To do: What you give back should be exactly the opening lines of the data, ending with the line that contains "We download the" and including it.

(Data excerpts)
____________

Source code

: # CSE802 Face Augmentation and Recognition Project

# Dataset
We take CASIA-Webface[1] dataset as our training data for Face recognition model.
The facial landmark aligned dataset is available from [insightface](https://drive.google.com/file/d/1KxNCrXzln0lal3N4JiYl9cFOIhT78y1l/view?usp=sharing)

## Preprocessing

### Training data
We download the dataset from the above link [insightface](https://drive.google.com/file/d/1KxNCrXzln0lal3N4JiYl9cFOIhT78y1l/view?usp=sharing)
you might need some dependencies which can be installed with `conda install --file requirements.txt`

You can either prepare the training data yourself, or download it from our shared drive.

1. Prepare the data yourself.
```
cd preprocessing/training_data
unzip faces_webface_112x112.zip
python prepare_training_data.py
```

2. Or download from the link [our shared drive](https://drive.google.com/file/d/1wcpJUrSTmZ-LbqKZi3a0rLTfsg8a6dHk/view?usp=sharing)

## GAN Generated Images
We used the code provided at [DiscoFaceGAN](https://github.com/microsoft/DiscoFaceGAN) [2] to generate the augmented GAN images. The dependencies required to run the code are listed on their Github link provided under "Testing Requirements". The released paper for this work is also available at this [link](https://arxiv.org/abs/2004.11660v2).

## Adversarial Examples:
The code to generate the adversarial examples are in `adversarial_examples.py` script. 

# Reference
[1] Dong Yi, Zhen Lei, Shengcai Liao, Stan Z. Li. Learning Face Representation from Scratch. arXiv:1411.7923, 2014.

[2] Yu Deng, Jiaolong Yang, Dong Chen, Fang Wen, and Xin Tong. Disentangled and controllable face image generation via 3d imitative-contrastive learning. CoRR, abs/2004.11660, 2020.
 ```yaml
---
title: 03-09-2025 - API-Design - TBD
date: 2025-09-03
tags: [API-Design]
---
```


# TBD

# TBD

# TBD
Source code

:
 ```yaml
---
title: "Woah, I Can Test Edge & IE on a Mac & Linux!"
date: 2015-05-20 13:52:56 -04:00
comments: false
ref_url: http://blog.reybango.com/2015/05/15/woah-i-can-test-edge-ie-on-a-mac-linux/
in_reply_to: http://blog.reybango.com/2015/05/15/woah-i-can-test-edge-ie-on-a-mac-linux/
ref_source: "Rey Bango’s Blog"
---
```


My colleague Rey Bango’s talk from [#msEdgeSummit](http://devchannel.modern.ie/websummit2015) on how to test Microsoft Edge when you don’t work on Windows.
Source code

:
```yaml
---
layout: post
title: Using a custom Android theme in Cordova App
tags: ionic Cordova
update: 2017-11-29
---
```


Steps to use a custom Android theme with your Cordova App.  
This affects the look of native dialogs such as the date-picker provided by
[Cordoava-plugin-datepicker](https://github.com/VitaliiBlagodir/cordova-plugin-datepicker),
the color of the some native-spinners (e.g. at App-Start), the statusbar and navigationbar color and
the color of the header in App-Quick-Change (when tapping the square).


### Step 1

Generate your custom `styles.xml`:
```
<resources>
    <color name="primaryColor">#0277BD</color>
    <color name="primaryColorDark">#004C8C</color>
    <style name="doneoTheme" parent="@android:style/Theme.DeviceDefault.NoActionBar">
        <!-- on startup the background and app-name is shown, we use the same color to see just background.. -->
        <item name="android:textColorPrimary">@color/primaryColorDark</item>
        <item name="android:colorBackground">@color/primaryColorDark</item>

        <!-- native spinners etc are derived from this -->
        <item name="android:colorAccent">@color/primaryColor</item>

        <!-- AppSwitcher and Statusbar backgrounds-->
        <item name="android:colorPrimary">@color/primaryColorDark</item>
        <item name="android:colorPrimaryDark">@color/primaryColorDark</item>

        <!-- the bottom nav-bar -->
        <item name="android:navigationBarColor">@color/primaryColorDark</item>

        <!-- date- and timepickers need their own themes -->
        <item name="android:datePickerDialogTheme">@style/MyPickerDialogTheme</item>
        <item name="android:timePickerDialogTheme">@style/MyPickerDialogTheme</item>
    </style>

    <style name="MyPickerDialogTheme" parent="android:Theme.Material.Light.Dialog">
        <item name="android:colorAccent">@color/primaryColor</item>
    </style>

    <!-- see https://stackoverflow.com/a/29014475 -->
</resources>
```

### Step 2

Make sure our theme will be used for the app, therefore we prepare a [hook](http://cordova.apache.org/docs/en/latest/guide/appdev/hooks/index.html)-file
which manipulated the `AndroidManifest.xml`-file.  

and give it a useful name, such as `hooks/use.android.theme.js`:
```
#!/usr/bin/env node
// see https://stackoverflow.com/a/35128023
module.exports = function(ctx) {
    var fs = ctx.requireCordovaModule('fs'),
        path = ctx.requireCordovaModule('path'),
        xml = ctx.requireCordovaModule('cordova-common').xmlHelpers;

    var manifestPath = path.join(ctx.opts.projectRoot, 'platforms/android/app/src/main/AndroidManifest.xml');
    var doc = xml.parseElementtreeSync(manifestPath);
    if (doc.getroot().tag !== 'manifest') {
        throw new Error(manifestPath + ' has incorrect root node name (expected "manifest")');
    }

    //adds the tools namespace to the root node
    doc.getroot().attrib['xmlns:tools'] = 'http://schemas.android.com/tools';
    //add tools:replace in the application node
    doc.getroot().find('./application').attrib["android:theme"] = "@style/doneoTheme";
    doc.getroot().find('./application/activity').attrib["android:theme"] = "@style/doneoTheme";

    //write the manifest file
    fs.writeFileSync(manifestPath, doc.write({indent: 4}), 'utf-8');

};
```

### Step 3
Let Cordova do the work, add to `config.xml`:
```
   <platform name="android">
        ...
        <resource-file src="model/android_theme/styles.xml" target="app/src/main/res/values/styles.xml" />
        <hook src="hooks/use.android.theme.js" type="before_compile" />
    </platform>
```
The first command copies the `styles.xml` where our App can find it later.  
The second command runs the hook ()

____________

Expected answer:
Source code

: # CSE802 Face Augmentation and Recognition Project

# Dataset
We take CASIA-Webface[1] dataset as our training data for Face recognition model.
The facial landmark aligned dataset is available from [insightface](https://drive.google.com/file/d/1KxNCrXzln0lal3N4JiYl9cFOIhT78y1l/view?usp=sharing)

## Preprocessing

### Training data
We download the dataset from the above link [insightface](https://drive.google.com/file/d/1KxNCrXzln0lal3N4JiYl9cFOIhT78y1l/view?usp=sharing)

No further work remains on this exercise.